Republican Jon Bramnick: Pension crisis debate pitts unions against voters

 Republican Assemblyman Jon M. Bramnick , R-Westfield, N.J., is seen at the Statehouse in Trenton, N.J., Thursday, Nov. 7, 2013. (AP Photo/Mel Evans)

Republican Assemblyman Jon M. Bramnick , R-Westfield, N.J., is seen at the Statehouse in Trenton, N.J., Thursday, Nov. 7, 2013. (AP Photo/Mel Evans)
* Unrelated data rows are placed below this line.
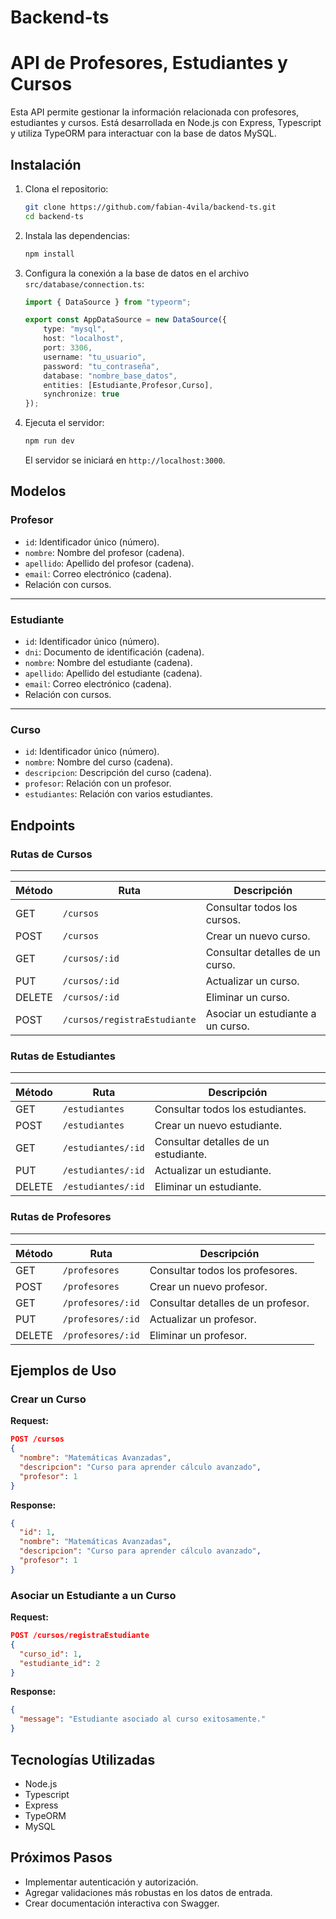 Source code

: # Backend-ts
# API de Profesores, Estudiantes y Cursos

Esta API permite gestionar la información relacionada con profesores, estudiantes y cursos. Está desarrollada en Node.js con Express, Typescript y utiliza TypeORM para interactuar con la base de datos MySQL.


## **Instalación**

1. Clona el repositorio:
   ```bash
   git clone https://github.com/fabian-4vila/backend-ts.git
   cd backend-ts
   ```

2. Instala las dependencias:
   ```bash
   npm install
   ```

3. Configura la conexión a la base de datos en el archivo `src/database/connection.ts`:
   ```typescript
   import { DataSource } from "typeorm";

   export const AppDataSource = new DataSource({
       type: "mysql",
       host: "localhost",
       port: 3306,
       username: "tu_usuario",
       password: "tu_contraseña",
       database: "nombre_base_datos",
       entities: [Estudiante,Profesor,Curso],
       synchronize: true
   });
   ```

4. Ejecuta el servidor:
   ```bash
   npm run dev
   ```
   El servidor se iniciará en `http://localhost:3000`.

## **Modelos**

### **Profesor**
- `id`: Identificador único (número).
- `nombre`: Nombre del profesor (cadena).
- `apellido`: Apellido del profesor (cadena).
- `email`: Correo electrónico (cadena).
- Relación con cursos.
---
### **Estudiante**
- `id`: Identificador único (número).
- `dni`: Documento de identificación (cadena).
- `nombre`: Nombre del estudiante (cadena).
- `apellido`: Apellido del estudiante (cadena).
- `email`: Correo electrónico (cadena).
- Relación con cursos.
---
### **Curso**
- `id`: Identificador único (número).
- `nombre`: Nombre del curso (cadena).
- `descripcion`: Descripción del curso (cadena).
- `profesor`: Relación con un profesor.
- `estudiantes`: Relación con varios estudiantes.

## **Endpoints**
### **Rutas de Cursos**
---
| Método | Ruta                         | Descripción                        |
|--------|------------------------------|------------------------------------|
| GET    | `/cursos`                   | Consultar todos los cursos.       |
| POST   | `/cursos`                   | Crear un nuevo curso.             |
| GET    | `/cursos/:id`               | Consultar detalles de un curso.   |
| PUT    | `/cursos/:id`               | Actualizar un curso.              |
| DELETE | `/cursos/:id`               | Eliminar un curso.                |
| POST   | `/cursos/registraEstudiante`| Asociar un estudiante a un curso. |
### **Rutas de Estudiantes**
---
| Método | Ruta                | Descripción                        |
|--------|---------------------|------------------------------------|
| GET    | `/estudiantes`      | Consultar todos los estudiantes.  |
| POST   | `/estudiantes`      | Crear un nuevo estudiante.        |
| GET    | `/estudiantes/:id`  | Consultar detalles de un estudiante. |
| PUT    | `/estudiantes/:id`  | Actualizar un estudiante.         |
| DELETE | `/estudiantes/:id`  | Eliminar un estudiante.           |
### **Rutas de Profesores**
---
| Método | Ruta               | Descripción                       |
|--------|--------------------|-----------------------------------|
| GET    | `/profesores`      | Consultar todos los profesores.  |
| POST   | `/profesores`      | Crear un nuevo profesor.         |
| GET    | `/profesores/:id`  | Consultar detalles de un profesor. |
| PUT    | `/profesores/:id`  | Actualizar un profesor.          |
| DELETE | `/profesores/:id`  | Eliminar un profesor.            |


## **Ejemplos de Uso**

### Crear un Curso
**Request:**
```json
POST /cursos
{
  "nombre": "Matemáticas Avanzadas",
  "descripcion": "Curso para aprender cálculo avanzado",
  "profesor": 1
}
```

**Response:**
```json
{
  "id": 1,
  "nombre": "Matemáticas Avanzadas",
  "descripcion": "Curso para aprender cálculo avanzado",
  "profesor": 1
}
```

### Asociar un Estudiante a un Curso
**Request:**
```json
POST /cursos/registraEstudiante
{
  "curso_id": 1,
  "estudiante_id": 2
}
```

**Response:**
```json
{
  "message": "Estudiante asociado al curso exitosamente."
}
```


## **Tecnologías Utilizadas**

- Node.js
- Typescript
- Express
- TypeORM
- MySQL

## **Próximos Pasos**
- Implementar autenticación y autorización.
- Agregar validaciones más robustas en los datos de entrada.
- Crear documentación interactiva con Swagger.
The leader of the Republicans in New Jersey’s Assembly said he thinks pushing for public-employee pension reform can be part of a winning formula for the GOP this year as the party seeks to take back control of the Assembly with all 80 seats on the November ballot.

NJ Assembly47 Democrats32 Republicans1 Vacancy

Yet Gov. Chris Christie has been calling all year for sweeping public-employee benefits cuts, and only 22 percent of the voters surveyed for a recent public-opinion poll said they agreed with the governor’s approach to New Jersey’s longstanding pension-funding problem.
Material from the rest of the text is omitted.